Problem:
Given an array of integers , find out triplets in the array such that their sum is 0.
Constraints:
There should not be any duplicates.
Same number should not be added to itself.
Assumptions:
The array contains a minimum of 3 elements and maximum 3000 elements
Numbers can vary from -100000 to 100000
Input:
[-1,0,1,2,-1,-4]
Output:
[[-1,-1,2],[-1,0,1]]
Try out the solution here:
Solution:
The brute force solution for this problem is to iterate each element three times using three nested for loops. For each element you can add any one of the remaining elements and again to this sum you can add any one of the remaining elements. The time complexity is O(n3 ).
A better solution exists of time complexity O(n2 ).
Hint:
- Sort the array to find out and remove duplicates.
- For each element in the array , use two pointers – a left pointer to the next element and a right pointer to the last element in the sorted array.
- Add those two elements with the original element and see if the sum is 0 , then add it to the output , if it is less than 0 increment the left pointer and if it is greater than 0 , decrement the right pointer
Example:
For example , consider the array
[-1,0,1,2,-1,4]
Sort this array first , which then becomes:
[-1,-1,0,1,2,4]
Now take the first element -1.
Have two pointers one pointing to the next element which is also -1 and one pointing to the last element which is 4.

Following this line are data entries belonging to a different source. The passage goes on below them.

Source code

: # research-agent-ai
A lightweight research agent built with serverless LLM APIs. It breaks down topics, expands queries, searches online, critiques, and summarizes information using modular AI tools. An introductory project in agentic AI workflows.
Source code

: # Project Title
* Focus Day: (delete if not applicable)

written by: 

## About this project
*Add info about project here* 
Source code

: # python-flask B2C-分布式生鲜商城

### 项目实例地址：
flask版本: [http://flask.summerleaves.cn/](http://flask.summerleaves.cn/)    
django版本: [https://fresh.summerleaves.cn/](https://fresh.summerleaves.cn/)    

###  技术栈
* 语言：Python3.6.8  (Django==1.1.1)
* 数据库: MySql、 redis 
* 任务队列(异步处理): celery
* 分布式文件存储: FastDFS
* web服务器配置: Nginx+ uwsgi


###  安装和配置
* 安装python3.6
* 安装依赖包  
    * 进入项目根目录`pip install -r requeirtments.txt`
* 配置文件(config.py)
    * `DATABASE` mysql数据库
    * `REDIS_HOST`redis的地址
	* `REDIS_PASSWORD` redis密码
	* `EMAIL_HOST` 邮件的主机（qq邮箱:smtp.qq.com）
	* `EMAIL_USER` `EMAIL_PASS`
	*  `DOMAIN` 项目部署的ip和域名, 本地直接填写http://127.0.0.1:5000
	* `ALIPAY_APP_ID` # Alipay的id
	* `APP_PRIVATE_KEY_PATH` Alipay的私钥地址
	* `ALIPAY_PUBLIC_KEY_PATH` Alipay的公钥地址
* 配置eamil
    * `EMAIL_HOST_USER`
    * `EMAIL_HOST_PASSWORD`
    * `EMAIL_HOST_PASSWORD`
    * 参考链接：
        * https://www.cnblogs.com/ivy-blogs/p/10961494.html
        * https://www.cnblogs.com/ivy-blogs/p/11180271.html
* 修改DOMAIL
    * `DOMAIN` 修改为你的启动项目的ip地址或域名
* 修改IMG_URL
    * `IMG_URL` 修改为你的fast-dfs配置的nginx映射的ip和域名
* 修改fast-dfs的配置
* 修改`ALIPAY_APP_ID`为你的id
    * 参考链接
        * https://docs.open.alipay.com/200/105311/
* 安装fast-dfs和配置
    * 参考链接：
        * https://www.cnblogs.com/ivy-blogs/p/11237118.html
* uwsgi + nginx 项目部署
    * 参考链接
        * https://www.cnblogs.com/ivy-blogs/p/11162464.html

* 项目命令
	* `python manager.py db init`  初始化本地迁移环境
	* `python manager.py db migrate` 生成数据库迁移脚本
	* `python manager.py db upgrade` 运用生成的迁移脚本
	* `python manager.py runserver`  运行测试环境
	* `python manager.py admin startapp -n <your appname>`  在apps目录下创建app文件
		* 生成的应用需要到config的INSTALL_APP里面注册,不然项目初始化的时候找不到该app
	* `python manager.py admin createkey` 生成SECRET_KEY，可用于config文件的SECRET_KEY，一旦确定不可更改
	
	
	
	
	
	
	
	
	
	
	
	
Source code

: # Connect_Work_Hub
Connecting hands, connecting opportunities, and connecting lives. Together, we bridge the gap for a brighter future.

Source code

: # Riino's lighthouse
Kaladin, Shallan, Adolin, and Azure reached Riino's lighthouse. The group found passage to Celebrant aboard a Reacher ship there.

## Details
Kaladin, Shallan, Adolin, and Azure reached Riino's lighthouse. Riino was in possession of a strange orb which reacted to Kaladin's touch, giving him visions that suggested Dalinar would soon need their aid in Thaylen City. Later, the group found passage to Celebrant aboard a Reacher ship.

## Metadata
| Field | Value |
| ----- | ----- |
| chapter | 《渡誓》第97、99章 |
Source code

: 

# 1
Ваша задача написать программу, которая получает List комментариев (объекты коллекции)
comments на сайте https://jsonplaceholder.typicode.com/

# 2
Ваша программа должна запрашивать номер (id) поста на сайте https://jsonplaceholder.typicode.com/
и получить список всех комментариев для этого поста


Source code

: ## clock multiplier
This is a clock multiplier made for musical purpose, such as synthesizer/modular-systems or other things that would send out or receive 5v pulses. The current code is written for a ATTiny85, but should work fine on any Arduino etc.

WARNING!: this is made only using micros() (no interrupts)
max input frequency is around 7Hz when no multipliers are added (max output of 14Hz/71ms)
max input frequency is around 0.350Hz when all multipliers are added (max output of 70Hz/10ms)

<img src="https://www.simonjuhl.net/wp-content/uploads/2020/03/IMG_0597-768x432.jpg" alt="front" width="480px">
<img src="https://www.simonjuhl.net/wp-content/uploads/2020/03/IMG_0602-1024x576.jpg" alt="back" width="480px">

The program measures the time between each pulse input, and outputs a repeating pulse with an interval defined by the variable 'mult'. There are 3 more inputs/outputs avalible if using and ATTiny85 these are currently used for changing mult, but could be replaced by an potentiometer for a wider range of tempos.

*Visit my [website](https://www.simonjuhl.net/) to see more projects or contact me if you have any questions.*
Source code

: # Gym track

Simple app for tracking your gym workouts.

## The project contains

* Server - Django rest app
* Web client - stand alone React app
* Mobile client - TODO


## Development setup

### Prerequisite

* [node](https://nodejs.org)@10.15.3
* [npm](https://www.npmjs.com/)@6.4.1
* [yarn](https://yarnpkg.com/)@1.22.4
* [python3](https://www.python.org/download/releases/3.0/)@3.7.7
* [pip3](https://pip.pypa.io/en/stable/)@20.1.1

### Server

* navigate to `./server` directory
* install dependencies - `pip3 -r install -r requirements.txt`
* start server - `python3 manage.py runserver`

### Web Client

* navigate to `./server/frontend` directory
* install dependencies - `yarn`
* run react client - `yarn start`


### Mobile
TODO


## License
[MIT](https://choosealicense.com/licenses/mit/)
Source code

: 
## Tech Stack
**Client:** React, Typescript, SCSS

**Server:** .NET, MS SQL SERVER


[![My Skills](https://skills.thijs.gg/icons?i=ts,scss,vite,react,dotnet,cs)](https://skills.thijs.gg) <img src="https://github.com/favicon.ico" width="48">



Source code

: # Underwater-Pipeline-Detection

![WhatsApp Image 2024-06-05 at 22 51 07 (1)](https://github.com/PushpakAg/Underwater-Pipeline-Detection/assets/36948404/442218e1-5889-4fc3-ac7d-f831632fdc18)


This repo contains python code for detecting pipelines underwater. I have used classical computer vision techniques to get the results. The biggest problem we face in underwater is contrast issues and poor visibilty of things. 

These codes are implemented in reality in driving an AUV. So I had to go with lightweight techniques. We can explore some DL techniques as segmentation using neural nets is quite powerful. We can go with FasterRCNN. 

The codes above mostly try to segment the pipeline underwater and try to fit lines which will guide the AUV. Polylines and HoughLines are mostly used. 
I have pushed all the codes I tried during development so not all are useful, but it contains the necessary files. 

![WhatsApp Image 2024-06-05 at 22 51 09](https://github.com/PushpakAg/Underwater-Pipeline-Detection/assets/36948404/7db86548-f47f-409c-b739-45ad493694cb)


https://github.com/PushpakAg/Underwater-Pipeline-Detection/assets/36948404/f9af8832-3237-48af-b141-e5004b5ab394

Now add the original element , the next element and the last element:
-1+-1+4 = 2 , which is greater than 0.
Since we have the largest element at the last in a sorted array , moving to the previous element will reduce the sum and we might get 0, so move the last pointer to the previous element which is 2 now
[-1,-1,0,1,2,4]
-1+-1+2 = 0 , now the sum is 0.
We have got the first triplet [-1,-1,2] ,add that to output
Now let’s find the next triplet.
The original element is still the first element -1.
Let’s move the left pointer to the next position which points to 0 now.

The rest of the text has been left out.